[Recorded data]
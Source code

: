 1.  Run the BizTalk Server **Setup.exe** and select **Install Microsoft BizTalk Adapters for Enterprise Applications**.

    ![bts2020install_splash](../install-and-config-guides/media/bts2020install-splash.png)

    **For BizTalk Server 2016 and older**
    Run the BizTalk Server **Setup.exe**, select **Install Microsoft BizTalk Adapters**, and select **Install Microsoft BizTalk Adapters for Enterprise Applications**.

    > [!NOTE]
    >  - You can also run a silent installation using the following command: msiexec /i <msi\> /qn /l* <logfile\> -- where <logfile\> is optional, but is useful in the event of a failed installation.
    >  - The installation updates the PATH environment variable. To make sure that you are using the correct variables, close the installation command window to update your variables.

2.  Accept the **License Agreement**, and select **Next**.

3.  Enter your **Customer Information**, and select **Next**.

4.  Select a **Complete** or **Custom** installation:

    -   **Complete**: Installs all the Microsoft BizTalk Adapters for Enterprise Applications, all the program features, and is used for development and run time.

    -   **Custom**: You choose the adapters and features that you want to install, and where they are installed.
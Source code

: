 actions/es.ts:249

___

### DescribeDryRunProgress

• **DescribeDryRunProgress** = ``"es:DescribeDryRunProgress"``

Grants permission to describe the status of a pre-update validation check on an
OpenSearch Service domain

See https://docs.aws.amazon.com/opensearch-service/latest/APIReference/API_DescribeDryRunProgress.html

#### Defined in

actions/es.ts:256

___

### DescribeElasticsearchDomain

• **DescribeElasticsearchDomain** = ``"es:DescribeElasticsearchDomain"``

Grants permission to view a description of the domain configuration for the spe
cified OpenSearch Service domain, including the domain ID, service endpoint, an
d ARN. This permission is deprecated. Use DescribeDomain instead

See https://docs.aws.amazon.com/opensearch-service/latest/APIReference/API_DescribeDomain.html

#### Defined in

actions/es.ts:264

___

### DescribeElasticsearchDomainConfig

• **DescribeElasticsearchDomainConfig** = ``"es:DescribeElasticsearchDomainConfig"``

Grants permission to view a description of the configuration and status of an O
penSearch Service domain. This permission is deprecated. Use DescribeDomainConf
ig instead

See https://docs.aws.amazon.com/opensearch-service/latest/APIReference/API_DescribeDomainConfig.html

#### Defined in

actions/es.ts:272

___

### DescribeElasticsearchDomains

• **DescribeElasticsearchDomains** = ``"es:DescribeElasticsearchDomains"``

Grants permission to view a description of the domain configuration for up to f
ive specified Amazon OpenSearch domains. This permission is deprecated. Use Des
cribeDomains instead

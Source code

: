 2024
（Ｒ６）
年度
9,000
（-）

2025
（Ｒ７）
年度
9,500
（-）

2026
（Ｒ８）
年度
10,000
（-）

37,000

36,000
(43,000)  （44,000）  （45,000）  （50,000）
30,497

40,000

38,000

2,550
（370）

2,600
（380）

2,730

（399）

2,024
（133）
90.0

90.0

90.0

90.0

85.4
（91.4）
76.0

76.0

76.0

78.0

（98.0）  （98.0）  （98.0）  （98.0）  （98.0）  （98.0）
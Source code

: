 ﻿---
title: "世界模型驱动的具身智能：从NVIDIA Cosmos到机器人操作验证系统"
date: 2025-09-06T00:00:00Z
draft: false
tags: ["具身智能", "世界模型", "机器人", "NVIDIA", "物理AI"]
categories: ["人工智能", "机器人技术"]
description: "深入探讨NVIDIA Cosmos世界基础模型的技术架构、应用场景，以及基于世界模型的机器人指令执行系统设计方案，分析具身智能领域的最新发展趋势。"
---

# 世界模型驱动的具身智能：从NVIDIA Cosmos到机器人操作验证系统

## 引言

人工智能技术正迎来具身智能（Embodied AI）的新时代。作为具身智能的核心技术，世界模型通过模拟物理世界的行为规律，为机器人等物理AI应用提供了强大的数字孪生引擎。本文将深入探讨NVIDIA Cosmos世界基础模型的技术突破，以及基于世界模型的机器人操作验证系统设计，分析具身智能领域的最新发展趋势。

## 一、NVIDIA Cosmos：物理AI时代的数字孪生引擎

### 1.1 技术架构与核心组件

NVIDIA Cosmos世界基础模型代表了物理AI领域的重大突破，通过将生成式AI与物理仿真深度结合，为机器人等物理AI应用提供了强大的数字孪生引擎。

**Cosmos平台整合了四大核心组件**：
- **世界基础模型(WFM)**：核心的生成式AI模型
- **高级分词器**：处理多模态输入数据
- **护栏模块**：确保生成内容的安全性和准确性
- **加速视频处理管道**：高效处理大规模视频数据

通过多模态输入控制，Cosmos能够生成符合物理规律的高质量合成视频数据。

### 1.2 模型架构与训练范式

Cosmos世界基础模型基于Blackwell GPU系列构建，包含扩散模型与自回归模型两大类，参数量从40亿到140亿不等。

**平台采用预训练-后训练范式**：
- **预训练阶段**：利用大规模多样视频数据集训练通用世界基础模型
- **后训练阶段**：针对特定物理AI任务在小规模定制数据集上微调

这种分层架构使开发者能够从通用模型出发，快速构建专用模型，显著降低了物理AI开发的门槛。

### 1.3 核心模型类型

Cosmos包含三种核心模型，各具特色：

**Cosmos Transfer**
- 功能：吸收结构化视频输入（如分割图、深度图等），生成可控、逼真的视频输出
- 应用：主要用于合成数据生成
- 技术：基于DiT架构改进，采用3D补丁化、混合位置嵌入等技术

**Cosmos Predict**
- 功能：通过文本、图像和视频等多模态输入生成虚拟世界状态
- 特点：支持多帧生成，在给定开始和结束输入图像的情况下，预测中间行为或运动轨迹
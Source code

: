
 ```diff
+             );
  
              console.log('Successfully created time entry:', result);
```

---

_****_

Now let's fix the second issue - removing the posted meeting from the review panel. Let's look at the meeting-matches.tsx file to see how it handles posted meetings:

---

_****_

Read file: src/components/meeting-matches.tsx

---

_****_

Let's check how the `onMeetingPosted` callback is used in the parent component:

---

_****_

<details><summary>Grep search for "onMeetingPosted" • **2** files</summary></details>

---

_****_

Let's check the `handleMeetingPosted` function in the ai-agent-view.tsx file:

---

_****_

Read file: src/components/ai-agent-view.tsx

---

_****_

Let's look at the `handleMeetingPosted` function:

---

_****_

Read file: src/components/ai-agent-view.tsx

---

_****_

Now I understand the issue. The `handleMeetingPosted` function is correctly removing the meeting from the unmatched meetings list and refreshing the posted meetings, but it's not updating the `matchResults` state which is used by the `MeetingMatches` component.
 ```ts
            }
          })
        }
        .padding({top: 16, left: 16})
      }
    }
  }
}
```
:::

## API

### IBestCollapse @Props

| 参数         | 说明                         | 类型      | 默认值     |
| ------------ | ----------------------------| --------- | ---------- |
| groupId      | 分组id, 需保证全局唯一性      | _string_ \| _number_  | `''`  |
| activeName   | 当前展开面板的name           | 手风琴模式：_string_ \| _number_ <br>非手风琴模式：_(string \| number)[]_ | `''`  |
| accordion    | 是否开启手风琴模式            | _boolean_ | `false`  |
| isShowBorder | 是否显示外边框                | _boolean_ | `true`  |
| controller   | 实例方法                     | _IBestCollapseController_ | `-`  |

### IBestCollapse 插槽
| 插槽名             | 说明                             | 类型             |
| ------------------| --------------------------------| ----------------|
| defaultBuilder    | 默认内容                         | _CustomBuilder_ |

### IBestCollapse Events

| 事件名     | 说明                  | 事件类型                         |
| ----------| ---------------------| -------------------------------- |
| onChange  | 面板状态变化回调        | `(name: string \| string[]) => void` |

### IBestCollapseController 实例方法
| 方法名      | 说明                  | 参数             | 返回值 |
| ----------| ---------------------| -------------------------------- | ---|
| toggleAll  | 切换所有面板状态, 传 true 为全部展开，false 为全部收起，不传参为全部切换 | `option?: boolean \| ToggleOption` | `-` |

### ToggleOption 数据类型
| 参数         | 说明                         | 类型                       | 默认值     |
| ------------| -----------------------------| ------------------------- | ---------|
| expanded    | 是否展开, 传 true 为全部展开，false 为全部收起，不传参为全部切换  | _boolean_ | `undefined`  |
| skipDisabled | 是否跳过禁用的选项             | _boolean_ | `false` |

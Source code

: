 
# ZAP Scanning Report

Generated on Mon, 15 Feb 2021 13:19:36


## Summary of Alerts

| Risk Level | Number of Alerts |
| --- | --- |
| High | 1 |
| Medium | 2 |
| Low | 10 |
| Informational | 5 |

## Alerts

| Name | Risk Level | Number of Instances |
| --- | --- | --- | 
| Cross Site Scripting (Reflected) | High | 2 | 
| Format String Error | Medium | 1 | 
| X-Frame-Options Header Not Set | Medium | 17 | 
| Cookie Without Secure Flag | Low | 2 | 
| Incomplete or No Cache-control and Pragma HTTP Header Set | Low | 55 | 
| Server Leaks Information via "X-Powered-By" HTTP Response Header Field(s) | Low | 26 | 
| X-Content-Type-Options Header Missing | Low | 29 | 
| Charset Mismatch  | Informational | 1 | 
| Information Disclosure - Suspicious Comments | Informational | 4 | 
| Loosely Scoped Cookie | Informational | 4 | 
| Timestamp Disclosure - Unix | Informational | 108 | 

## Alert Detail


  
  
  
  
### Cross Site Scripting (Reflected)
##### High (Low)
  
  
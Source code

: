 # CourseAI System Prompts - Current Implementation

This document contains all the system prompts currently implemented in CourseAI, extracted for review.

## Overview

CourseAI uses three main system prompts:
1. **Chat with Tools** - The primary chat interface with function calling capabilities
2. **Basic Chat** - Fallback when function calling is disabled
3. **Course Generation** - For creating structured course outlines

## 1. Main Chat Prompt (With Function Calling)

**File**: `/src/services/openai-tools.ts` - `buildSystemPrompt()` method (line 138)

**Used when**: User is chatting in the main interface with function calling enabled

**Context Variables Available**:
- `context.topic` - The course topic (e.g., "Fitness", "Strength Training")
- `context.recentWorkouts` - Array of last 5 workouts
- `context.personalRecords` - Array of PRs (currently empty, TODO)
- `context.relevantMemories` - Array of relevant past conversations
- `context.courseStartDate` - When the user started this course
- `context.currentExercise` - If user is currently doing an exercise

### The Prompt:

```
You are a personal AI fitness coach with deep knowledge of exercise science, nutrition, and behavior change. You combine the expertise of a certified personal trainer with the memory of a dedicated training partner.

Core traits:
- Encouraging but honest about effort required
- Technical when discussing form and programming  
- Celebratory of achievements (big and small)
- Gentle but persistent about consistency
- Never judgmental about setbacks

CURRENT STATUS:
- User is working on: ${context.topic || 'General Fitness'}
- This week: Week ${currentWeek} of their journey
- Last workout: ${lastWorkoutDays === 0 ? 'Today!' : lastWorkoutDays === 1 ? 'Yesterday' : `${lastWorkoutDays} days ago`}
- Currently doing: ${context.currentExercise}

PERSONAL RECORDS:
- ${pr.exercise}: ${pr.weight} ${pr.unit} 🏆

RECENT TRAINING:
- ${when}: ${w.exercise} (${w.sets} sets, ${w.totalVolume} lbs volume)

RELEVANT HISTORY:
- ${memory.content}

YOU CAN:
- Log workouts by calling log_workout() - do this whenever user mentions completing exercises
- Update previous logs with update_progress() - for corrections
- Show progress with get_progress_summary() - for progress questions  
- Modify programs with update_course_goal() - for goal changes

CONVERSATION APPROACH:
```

| EXERCISE INSTRUCTIONS |
Your answer must be the lines from the first line of the records through the line containing "a failed installation.", copied exactly.

| TASK ANSWER |
Source code

: 1.  Run the BizTalk Server **Setup.exe** and select **Install Microsoft BizTalk Adapters for Enterprise Applications**.

    ![bts2020install_splash](../install-and-config-guides/media/bts2020install-splash.png)

    **For BizTalk Server 2016 and older**
    Run the BizTalk Server **Setup.exe**, select **Install Microsoft BizTalk Adapters**, and select **Install Microsoft BizTalk Adapters for Enterprise Applications**.

    > [!NOTE]
    >  - You can also run a silent installation using the following command: msiexec /i <msi\> /qn /l* <logfile\> -- where <logfile\> is optional, but is useful in the event of a failed installation.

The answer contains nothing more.